Our areas of objection concern:
- Height and Design of proposed buildings
- Scheme contrary to approved local plan policy
- Negative impact on the area
- Failure to link across York Road through York Gardens to Clapham Junction
- Transport and Traffic capacity
- Lack of Affordable Housing
Height and Design
The Townscape and Visual Impact (TVI) document shows the detrimental effect of one building of 17 storeys overall and another of 11 storeys on the townscape. We draw attention to page 23 with an outline of Heliport House and to pages 30-33 which show the impact on York Road and the overbearing nature of the design. We are not persuaded that this is ‘an elegant focal point’ but rather a generic and dominating design.
Contrary to planning policy
There is no policy justification for new buildings of 11 and 17 storeys in this location. The policy documentation (SSAD) approved in March 2014 and put forward for Examination in Public indicated that this would not be a suitable site for tall buildings. The guide figure was that any building above 9 storeys was considered tall. This has not been changed in the revised document which has, in any event, not yet been put to the Executive or to the Inspector. While we know that DMS4 can be seen, by developers and by officers, as requiring justification of a technical nature only, this is a partial reading of the policy.
Negative Impact on the area
The outline masterplan included in the documentation is sketchy and does not appear to be endorsed by other developers or by councillors or to have had input from WBC officers. The TVI shows how the new buildings would block off views through existing blocks, tower over neighbouring buildings and mitigate against a more sensitive approach being taken by other landowners in the area.
This would be contrary to aspects of DMS4 in that the buildings would:
iv have an unacceptable visual impact on the surrounding areas.
vi. fail to support and complement the surrounding land use pattern and local community
vii be of a massing and scale which fails to create a form that is well integrated into surrounding developments
We agree with the applicant that the area is “characterised by a mix of uses, heights and architectural styles”. This for us is typical of Battersea and to be preserved and cherished rather than being criticised as something which “creates confusion and a lack of legibility in the townscape”.

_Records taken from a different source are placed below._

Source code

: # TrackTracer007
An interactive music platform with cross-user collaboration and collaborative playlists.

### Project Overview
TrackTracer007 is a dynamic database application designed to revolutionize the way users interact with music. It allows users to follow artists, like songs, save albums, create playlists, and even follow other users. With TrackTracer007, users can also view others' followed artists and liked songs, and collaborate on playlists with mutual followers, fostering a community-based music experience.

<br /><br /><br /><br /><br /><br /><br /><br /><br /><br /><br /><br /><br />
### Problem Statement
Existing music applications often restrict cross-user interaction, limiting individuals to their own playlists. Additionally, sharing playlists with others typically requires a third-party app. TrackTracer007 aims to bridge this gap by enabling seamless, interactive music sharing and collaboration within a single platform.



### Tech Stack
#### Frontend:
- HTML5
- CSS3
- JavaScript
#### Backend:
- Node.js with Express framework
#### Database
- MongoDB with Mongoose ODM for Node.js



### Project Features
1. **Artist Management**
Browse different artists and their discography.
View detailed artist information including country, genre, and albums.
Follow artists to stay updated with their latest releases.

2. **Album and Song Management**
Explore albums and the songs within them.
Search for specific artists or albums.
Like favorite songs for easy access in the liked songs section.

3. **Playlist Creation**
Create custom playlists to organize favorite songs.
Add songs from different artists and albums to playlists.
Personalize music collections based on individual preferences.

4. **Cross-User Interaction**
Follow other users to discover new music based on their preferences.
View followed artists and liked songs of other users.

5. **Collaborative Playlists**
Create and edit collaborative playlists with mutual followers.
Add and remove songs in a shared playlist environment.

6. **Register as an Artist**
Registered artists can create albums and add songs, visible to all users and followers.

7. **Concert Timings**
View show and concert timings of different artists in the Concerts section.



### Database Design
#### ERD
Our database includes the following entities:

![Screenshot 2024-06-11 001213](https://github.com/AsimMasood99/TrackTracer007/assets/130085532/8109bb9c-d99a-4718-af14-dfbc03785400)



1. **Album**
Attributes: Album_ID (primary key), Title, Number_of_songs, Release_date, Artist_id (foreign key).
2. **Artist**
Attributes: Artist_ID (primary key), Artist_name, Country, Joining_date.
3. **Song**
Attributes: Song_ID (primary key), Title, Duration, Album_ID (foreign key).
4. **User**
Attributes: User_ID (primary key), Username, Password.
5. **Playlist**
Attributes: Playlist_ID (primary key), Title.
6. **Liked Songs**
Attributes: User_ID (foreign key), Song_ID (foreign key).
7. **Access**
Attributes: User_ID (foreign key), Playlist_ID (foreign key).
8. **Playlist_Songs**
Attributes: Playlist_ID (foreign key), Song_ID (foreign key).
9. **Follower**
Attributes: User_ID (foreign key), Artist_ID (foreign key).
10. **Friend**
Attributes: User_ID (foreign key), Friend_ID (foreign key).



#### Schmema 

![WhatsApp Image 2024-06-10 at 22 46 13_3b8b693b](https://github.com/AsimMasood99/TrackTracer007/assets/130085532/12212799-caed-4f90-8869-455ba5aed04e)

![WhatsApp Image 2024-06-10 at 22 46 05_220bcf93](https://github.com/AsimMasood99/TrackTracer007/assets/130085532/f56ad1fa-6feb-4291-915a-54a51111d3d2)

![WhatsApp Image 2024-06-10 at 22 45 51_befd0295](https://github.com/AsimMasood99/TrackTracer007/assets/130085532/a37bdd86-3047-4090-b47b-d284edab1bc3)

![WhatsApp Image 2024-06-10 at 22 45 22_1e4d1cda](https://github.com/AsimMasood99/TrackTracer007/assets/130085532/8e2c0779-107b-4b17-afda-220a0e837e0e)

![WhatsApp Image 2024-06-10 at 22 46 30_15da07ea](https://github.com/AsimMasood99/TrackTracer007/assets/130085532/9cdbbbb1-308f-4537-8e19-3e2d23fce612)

It appears from objections that neighbours are concerned at other detrimental aspects of the proposed scheme.
Links across York Road
The Design Review Panel argues that there should be a ‘legible route from the proposed development through the Park (York Gardens) and to Clapham Junction Station’. We support them in this and consider that the layout and proposals as presented fail to indicate where and what form such links might take (in spite of section 02 of the Design and Access Statement picking up on the need for this). This is significant, given the emphasis placed upon public transport links from Clapham Junction Station, and proposals for redevelopment of the Winstanley Estate including revised pedestrian links across the park.
Transport and Traffic
York Road is heavily trafficked throughout much of the day and evening. This will only increase as the impact of developments in Nine Elms and in Wandsworth Town is felt.
The same is true of public transport capacity – already inadequate at peak periods and increasingly at other times.
The Council should not grant further planning permissions until there has been serious consideration, with TfL, of the implications of the increased demand on road and public transport of existing developments and of the Winstanley regeneration. Any masterplan for the area must include a full review of transport and road capacity.